A console application does not require a graphical interface, which means that no NIB is needed. The bootstrapping typically looks like:

Here is the main steps of the code:

using System;
using Monobjc; // (1)
using Monobjc.Foundation;

namespace Monobjc.Samples.MyApplication
{
    /// 
    /// Entry point for the application
    /// 
    internal class Program
    {
        public static void Main(String[] args) // (2)
        {
            // Load any required framework
            ObjectiveCRuntime.LoadFramework("Cocoa"); // (3)
            // Do the bridge initialization
            ObjectiveCRuntime.Initialize(); // (4)

            NSAutoreleasePool pool = new NSAutoreleasePool(); // (5)

            // ... (6)

            pool.Release(); // (7)
        }
    }
}
  1. Import the Monobjc namespaces. These two namespaces are often used as they represents both the Monobjc core library and the Monobjc Foundation API wrapper.
  2. This is the standard way to define an application entry-point
  3. This line is mandatory for the Monobjc bridge to run properly. Native libraries must be loaded before the wrapper because the Monobjc core libraries need them when it creates the dynamic proxies of the Objective-C classes and categories.
  4. This line initializes the bridge (registering wrappers, creating proxies, etc).
  5. An NSAutoreleasePool is recommended to avoid memory leaks. The creation is explicit.
  6. The actual code lies here.
  7. Before exiting the application, we release the NSAutoreleasePool in order to cleanup the memory.

Cocoa Application

A console application requires one or more graphical interface, which means that one or more NIB will be loaded.
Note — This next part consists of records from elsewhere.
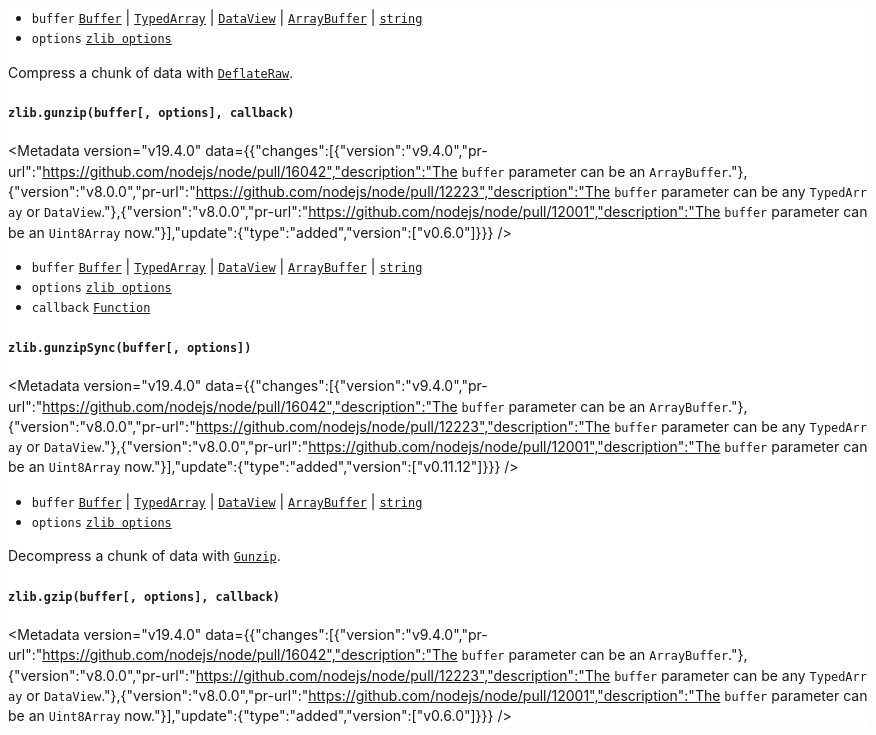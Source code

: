 * `buffer` [`Buffer`](/api/buffer#buffer) | [`TypedArray`](https://developer.mozilla.org/en-US/docs/Web/JavaScript/Reference/Global_Objects/TypedArray) | [`DataView`](https://developer.mozilla.org/en-US/docs/Web/JavaScript/Reference/Global_Objects/DataView) | [`ArrayBuffer`](https://developer.mozilla.org/en-US/docs/Web/JavaScript/Reference/Global_Objects/ArrayBuffer) | [`string`](https://developer.mozilla.org/en-US/docs/Web/JavaScript/Data_structures#String_type)
* `options` [`zlib options`](/api/zlib#options)

Compress a chunk of data with [`DeflateRaw`][].

#### <DataTag tag="M" /> `zlib.gunzip(buffer[, options], callback)`

<Metadata version="v19.4.0" data={{"changes":[{"version":"v9.4.0","pr-url":"https://github.com/nodejs/node/pull/16042","description":"The `buffer` parameter can be an `ArrayBuffer`."},{"version":"v8.0.0","pr-url":"https://github.com/nodejs/node/pull/12223","description":"The `buffer` parameter can be any `TypedArray` or `DataView`."},{"version":"v8.0.0","pr-url":"https://github.com/nodejs/node/pull/12001","description":"The `buffer` parameter can be an `Uint8Array` now."}],"update":{"type":"added","version":["v0.6.0"]}}} />

* `buffer` [`Buffer`](/api/buffer#buffer) | [`TypedArray`](https://developer.mozilla.org/en-US/docs/Web/JavaScript/Reference/Global_Objects/TypedArray) | [`DataView`](https://developer.mozilla.org/en-US/docs/Web/JavaScript/Reference/Global_Objects/DataView) | [`ArrayBuffer`](https://developer.mozilla.org/en-US/docs/Web/JavaScript/Reference/Global_Objects/ArrayBuffer) | [`string`](https://developer.mozilla.org/en-US/docs/Web/JavaScript/Data_structures#String_type)
* `options` [`zlib options`](/api/zlib#options)
* `callback` [`Function`](https://developer.mozilla.org/en-US/docs/Web/JavaScript/Reference/Global_Objects/Function)

#### <DataTag tag="M" /> `zlib.gunzipSync(buffer[, options])`

<Metadata version="v19.4.0" data={{"changes":[{"version":"v9.4.0","pr-url":"https://github.com/nodejs/node/pull/16042","description":"The `buffer` parameter can be an `ArrayBuffer`."},{"version":"v8.0.0","pr-url":"https://github.com/nodejs/node/pull/12223","description":"The `buffer` parameter can be any `TypedArray` or `DataView`."},{"version":"v8.0.0","pr-url":"https://github.com/nodejs/node/pull/12001","description":"The `buffer` parameter can be an `Uint8Array` now."}],"update":{"type":"added","version":["v0.11.12"]}}} />

* `buffer` [`Buffer`](/api/buffer#buffer) | [`TypedArray`](https://developer.mozilla.org/en-US/docs/Web/JavaScript/Reference/Global_Objects/TypedArray) | [`DataView`](https://developer.mozilla.org/en-US/docs/Web/JavaScript/Reference/Global_Objects/DataView) | [`ArrayBuffer`](https://developer.mozilla.org/en-US/docs/Web/JavaScript/Reference/Global_Objects/ArrayBuffer) | [`string`](https://developer.mozilla.org/en-US/docs/Web/JavaScript/Data_structures#String_type)
* `options` [`zlib options`](/api/zlib#options)

Decompress a chunk of data with [`Gunzip`][].

#### <DataTag tag="M" /> `zlib.gzip(buffer[, options], callback)`

<Metadata version="v19.4.0" data={{"changes":[{"version":"v9.4.0","pr-url":"https://github.com/nodejs/node/pull/16042","description":"The `buffer` parameter can be an `ArrayBuffer`."},{"version":"v8.0.0","pr-url":"https://github.com/nodejs/node/pull/12223","description":"The `buffer` parameter can be any `TypedArray` or `DataView`."},{"version":"v8.0.0","pr-url":"https://github.com/nodejs/node/pull/12001","description":"The `buffer` parameter can be an `Uint8Array` now."}],"update":{"type":"added","version":["v0.6.0"]}}} />


[Brotli parameters]: #brotli-constants
[Memory usage tuning]: #memory-usage-tuning
[RFC 7932]: https://www.rfc-editor.org/rfc/rfc7932.txt
[Streams API]: /api/v19/stream
[`.flush()`]: #zlibflushkind-callback
[`Accept-Encoding`]: https://www.w3.org/Protocols/rfc2616/rfc2616-sec14.html#sec14.3
[`ArrayBuffer`]: https://developer.mozilla.org/en-US/docs/Web/JavaScript/Reference/Global_Objects/ArrayBuffer
[`BrotliCompress`]: #class-zlibbrotlicompress
[`BrotliDecompress`]: #class-zlibbrotlidecompress
[`Buffer`]: /api/v19/buffer#class-buffer
[`Content-Encoding`]: https://www.w3.org/Protocols/rfc2616/rfc2616-sec14.html#sec14.11
[`DataView`]: https://developer.mozilla.org/en-US/docs/Web/JavaScript/Reference/Global_Objects/DataView
[`DeflateRaw`]: #class-zlibdeflateraw
[`Deflate`]: #class-zlibdeflate
[`Gunzip`]: #class-zlibgunzip
[`Gzip`]: #class-zlibgzip
[`InflateRaw`]: #class-zlibinflateraw
[`Inflate`]: #class-zlibinflate
[`TypedArray`]: https://developer.mozilla.org/en-US/docs/Web/JavaScript/Reference/Global_Objects/TypedArray
[`Unzip`]: #class-zlibunzip
[`buffer.kMaxLength`]: /api/v19/buffer#bufferkmaxlength
[`deflateInit2` and `inflateInit2`]: https://zlib.net/manual.html#Advanced
[`stream.Transform`]: /api/v19/stream#class-streamtransform
[`zlib.bytesWritten`]: #zlibbyteswritten
[convenience methods]: #convenience-methods
[zlib documentation]: https://zlib.net/manual.html#Constants
[zlib.createGzip example]: #zlib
The bootstrapping typically looks like:

Here is the main steps of the code:

using System;
using Monobjc; // (1)
using Monobjc.AppKit;
using Monobjc.Foundation;

namespace Monobjc.Samples.MyApplication
{
    /// 
    /// Entry point for the application
    /// 
    internal class Program
    {
        public static void Main(String[] args) // (2)
        {
            // Load any required framework
            ObjectiveCRuntime.LoadFramework("Foundation"); // (3)
            ObjectiveCRuntime.LoadFramework("AppKit");
            // Do the bridge initialization
            ObjectiveCRuntime.Initialize(); // (4)

            NSApplication.Bootstrap(); // (5)
            NSApplication.LoadNib("MainMenu.nib"); // (6)
            NSApplication.RunApplication(); // (7)
        }
    }
}
  1. Import the Monobjc namespaces. These three namespaces are often used as they represents both the Monobjc core library, the Monobjc Foundation API wrapper and the Monobjc AppKit API wrapper.
  2. This is the standard way to define an application entry-point
  3. This line is mandatory for the Monobjc bridge to run properly. Native libraries must be loaded before the wrapper because the Monobjc core libraries need them when it creates the dynamic proxies of the Objective-C classes and categories.
  4. This line initializes the bridge (registering wrappers, creating proxies, etc).
  5. The bootstrapping of a GUI application involves the creation of a NSAutoreleasePool instance.
  6. The NIB file is loaded and the NSApplication instance is the owner.
  7. The method launch the event loop processing of the NSApplication instance.

Note

Don’t put final cleanup code in your application’s Main method after the RunApplication call: it will never be executed. If some cleanup is necessary, set up a delegate that responds to the applicationWillTerminate message and performs in that method.